:: Records provided

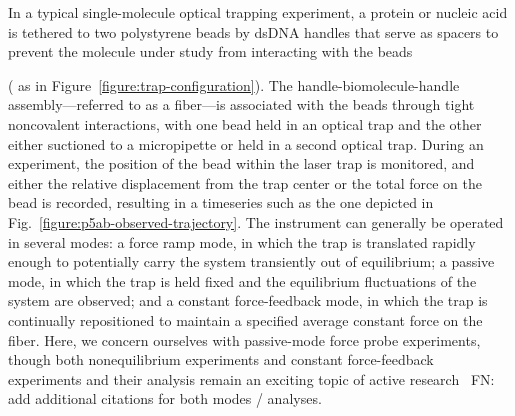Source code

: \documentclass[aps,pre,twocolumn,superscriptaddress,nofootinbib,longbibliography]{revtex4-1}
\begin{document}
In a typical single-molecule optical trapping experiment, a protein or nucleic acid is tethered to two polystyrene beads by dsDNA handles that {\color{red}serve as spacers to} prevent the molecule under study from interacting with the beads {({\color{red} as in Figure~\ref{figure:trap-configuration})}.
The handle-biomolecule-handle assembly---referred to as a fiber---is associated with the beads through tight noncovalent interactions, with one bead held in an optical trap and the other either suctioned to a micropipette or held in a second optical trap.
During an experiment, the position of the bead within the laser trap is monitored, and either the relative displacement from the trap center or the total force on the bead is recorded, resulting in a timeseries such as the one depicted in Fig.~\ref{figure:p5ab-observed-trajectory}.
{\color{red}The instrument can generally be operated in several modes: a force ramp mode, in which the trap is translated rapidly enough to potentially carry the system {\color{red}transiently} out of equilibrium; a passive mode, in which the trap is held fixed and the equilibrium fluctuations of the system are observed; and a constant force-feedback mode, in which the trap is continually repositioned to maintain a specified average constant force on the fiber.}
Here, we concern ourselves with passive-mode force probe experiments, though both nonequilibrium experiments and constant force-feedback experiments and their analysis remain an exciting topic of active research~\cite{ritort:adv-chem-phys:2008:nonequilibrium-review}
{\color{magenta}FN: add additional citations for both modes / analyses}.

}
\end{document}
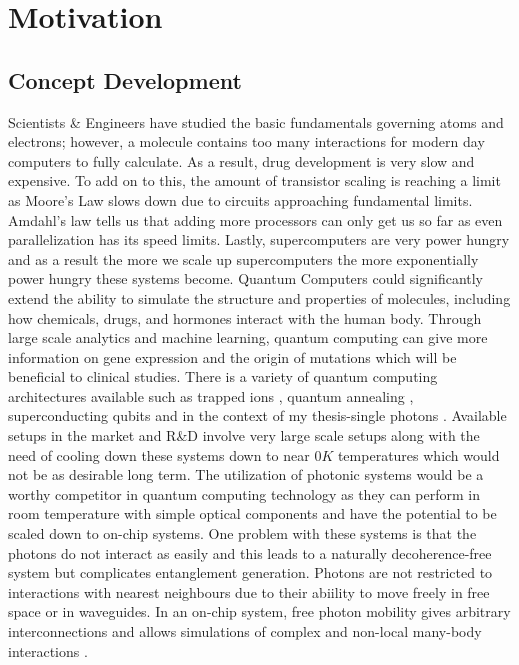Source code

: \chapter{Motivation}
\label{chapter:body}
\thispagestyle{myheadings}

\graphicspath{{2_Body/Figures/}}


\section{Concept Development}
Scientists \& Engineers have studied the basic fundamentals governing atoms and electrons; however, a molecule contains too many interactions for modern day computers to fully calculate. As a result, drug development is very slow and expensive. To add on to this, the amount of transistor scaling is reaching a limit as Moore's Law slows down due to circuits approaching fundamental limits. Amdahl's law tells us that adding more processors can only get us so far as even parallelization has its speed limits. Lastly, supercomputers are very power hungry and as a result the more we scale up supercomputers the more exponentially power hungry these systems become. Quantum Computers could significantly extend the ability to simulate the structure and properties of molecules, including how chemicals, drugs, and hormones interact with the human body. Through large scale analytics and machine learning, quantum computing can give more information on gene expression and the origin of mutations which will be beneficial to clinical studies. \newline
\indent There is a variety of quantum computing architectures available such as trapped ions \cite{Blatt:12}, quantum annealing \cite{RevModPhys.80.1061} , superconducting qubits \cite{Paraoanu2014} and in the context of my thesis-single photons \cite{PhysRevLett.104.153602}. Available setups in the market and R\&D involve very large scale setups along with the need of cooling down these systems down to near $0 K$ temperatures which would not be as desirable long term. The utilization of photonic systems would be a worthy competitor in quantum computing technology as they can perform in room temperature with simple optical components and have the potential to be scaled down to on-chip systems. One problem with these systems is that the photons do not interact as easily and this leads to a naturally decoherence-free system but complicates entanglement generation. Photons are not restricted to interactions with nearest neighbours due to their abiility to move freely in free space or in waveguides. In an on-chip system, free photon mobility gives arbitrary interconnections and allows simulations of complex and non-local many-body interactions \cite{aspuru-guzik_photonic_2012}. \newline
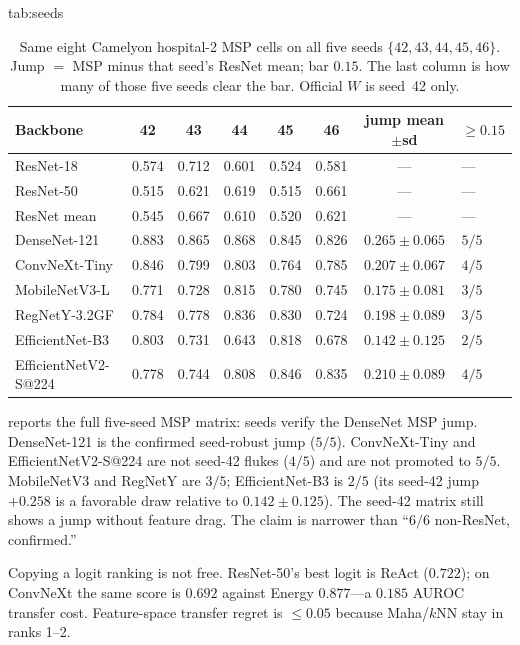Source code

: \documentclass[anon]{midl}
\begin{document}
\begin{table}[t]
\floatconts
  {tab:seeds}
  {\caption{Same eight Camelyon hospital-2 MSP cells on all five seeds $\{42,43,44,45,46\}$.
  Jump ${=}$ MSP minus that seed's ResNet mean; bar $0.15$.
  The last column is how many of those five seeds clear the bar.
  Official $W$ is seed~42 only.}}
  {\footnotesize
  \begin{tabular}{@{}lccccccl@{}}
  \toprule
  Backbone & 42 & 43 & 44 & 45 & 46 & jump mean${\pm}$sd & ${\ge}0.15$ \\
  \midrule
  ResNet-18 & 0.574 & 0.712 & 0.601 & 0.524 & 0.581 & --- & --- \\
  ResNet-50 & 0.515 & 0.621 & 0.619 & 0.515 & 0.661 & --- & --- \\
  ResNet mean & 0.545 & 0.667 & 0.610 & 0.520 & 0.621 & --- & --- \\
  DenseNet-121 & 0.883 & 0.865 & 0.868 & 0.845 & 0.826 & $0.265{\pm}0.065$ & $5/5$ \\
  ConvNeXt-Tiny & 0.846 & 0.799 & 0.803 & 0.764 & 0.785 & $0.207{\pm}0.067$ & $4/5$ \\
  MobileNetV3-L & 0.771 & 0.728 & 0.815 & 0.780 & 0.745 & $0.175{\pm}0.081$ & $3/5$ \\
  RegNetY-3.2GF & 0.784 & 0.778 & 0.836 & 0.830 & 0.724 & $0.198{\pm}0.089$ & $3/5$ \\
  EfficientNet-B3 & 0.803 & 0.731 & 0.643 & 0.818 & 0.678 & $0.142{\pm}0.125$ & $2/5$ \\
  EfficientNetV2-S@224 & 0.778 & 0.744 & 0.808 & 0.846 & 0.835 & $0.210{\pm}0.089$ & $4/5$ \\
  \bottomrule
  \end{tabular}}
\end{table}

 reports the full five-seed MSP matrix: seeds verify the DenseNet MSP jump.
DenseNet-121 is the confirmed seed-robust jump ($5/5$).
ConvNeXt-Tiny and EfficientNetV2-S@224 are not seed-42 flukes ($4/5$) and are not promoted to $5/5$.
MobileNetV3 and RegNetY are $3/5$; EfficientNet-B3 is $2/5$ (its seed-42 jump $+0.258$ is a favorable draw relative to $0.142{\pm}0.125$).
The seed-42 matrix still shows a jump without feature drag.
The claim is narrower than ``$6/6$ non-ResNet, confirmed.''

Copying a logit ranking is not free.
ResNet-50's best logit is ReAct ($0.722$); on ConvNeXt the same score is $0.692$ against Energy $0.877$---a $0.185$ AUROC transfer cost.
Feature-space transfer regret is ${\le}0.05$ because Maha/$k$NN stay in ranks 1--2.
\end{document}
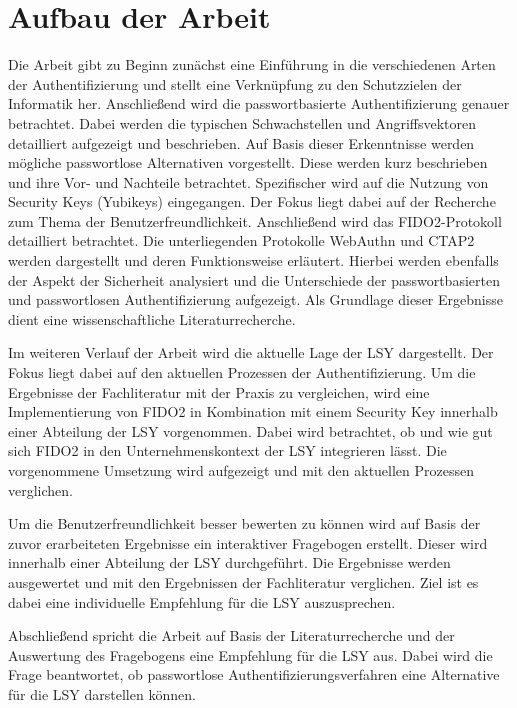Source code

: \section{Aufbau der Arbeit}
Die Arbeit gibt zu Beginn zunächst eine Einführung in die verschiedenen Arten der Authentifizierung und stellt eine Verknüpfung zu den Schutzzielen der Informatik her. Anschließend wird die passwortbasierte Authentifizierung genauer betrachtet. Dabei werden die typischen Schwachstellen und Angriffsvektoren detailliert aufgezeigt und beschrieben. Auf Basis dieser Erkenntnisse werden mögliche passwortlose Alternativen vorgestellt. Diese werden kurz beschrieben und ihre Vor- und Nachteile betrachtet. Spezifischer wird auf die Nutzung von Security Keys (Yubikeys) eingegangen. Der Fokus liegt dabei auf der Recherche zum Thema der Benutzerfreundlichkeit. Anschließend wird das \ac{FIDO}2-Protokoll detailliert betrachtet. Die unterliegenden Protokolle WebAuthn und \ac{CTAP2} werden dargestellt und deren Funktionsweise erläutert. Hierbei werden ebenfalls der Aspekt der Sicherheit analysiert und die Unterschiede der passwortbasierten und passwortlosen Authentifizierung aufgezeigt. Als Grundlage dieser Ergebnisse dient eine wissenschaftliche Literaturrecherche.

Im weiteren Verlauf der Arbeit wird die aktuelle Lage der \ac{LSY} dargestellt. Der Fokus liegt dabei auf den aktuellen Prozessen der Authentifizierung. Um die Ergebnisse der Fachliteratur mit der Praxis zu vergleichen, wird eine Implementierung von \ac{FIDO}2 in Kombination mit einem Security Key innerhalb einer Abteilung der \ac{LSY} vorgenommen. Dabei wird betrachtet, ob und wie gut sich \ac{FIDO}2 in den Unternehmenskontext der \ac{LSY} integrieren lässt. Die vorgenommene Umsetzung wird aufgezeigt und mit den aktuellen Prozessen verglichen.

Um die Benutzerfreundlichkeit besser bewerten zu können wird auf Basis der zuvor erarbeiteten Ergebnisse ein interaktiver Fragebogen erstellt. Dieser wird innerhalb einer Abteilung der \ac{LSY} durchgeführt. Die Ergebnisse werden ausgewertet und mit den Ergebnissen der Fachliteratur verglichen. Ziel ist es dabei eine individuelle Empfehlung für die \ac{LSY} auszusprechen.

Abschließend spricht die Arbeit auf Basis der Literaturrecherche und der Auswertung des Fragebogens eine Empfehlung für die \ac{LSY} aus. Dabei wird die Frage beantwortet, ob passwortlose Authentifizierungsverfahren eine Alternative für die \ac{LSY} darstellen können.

::::

# Task to carry out
Only the lines above that include the word "seeds" belong in the answer; copy each one.

# Written answer
  {tab:seeds}
  {\caption{Same eight Camelyon hospital-2 MSP cells on all five seeds $\{42,43,44,45,46\}$.
  The last column is how many of those five seeds clear the bar.
 reports the full five-seed MSP matrix: seeds verify the DenseNet MSP jump.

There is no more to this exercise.